In the early 1920s, urban and rural labor leaders opted for a role in the asyet-unconsolidated Mexican state, rejecting the potential for independent action. Tamayo’s solid contribution to the 17-volume series edited by Pablo González Casanova chronicles those years, providing no new hypothesis, but showing more clearly than before how these choices were made.
Using extensive secondary sources and newspaper accounts, Tamayo describes the origins, structure, ideology, and institutional relationships of the major labor organizations of the day. Among the latter, the most important were the collaborating Regional Confederation of Mexican Workers, the faction-ridden, anarcho-syndicalist General Confederation of Workers, and the proclerical, Bolshevikbashing National Catholic Labor Confederation. Tamayo also provides thin but badly needed coverage of labor’s relations with important regional caudillos in Veracruz, Jalisco, Tabasco, and Yucatán. Useful as well, if frustratingly brief, is Tamayo’s overview of industrial working conditions. More comprehensive is the author’s look at labor in the major industries, which, however, does not replace standard works by Marcelo Rodea (railroads), Ramón Ruiz (textiles), Majorie Ruth Clark’s earlier overview, or even memorias by former labor leaders (Araiza, Huitrón, Salazar), most of which Tamayo uses extensively.
Readers looking for broad social history, or interested in the complexities clustered around Mexican economic transformation and the social relations of production will be disappointed. Tamayo like most other authors in this important series, by limiting himself to a particular administration, ensures a political and institutional emphasis, leaving labor’s socioeconomic history virtually untapped.
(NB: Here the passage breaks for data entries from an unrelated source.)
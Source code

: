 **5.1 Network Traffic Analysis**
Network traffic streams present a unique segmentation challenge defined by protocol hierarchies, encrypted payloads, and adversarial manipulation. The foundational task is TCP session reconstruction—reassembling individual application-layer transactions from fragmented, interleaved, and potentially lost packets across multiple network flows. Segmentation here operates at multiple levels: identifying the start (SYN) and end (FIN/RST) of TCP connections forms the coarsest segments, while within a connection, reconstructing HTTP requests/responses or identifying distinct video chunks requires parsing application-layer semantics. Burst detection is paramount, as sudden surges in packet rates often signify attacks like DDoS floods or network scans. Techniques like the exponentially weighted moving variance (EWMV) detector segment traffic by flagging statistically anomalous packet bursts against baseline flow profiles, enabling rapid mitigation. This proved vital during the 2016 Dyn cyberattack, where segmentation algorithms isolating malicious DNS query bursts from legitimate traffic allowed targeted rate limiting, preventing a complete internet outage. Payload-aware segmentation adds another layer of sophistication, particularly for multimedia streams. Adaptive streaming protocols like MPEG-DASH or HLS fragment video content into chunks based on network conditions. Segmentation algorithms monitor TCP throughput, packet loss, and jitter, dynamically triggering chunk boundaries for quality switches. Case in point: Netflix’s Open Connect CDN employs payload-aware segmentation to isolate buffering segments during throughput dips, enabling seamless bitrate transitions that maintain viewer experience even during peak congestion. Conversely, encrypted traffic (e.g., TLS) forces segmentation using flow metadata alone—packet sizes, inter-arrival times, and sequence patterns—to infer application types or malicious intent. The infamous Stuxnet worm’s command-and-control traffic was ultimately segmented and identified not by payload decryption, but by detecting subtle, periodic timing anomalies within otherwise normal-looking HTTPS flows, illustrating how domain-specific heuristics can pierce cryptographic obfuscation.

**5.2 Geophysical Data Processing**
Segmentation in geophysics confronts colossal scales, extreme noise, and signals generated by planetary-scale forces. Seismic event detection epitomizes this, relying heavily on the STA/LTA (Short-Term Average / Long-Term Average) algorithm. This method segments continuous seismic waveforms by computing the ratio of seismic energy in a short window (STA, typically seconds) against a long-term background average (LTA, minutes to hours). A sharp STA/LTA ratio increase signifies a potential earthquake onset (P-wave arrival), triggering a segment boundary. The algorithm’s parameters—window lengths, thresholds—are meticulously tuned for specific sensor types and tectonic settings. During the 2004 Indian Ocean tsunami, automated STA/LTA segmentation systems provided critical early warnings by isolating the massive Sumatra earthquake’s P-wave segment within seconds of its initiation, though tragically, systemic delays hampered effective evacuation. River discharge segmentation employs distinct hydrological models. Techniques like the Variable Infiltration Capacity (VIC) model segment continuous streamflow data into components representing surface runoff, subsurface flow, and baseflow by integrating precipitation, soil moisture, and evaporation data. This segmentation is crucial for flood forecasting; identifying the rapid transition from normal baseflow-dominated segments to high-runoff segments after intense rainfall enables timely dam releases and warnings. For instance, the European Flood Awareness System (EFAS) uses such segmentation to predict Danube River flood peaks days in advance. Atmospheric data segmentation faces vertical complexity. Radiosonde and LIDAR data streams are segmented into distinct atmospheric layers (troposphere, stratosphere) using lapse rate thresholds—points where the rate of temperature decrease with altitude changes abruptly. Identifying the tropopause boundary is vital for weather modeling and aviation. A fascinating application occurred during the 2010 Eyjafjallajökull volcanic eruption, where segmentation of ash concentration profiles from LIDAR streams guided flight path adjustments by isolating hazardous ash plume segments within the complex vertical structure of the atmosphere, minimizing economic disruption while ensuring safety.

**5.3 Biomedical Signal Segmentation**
Further, the author ignores most foreign work (unless translated into Spanish), omitting Hall’s article on Obregón’s agrarian policy and Carr’s study of the origins of the Mexican Communist party (whose labor activities received little attention from Tamayo).
On balance, however, Tamayo has done solid work. Moreover, because he is familiar with all sectors of Mexico’s labor history scholarship, Tamayo’s bibliography is useful in itself. Despite his focus, Tamayo has written the most wide-ranging account to date of the labor movement in those critical years.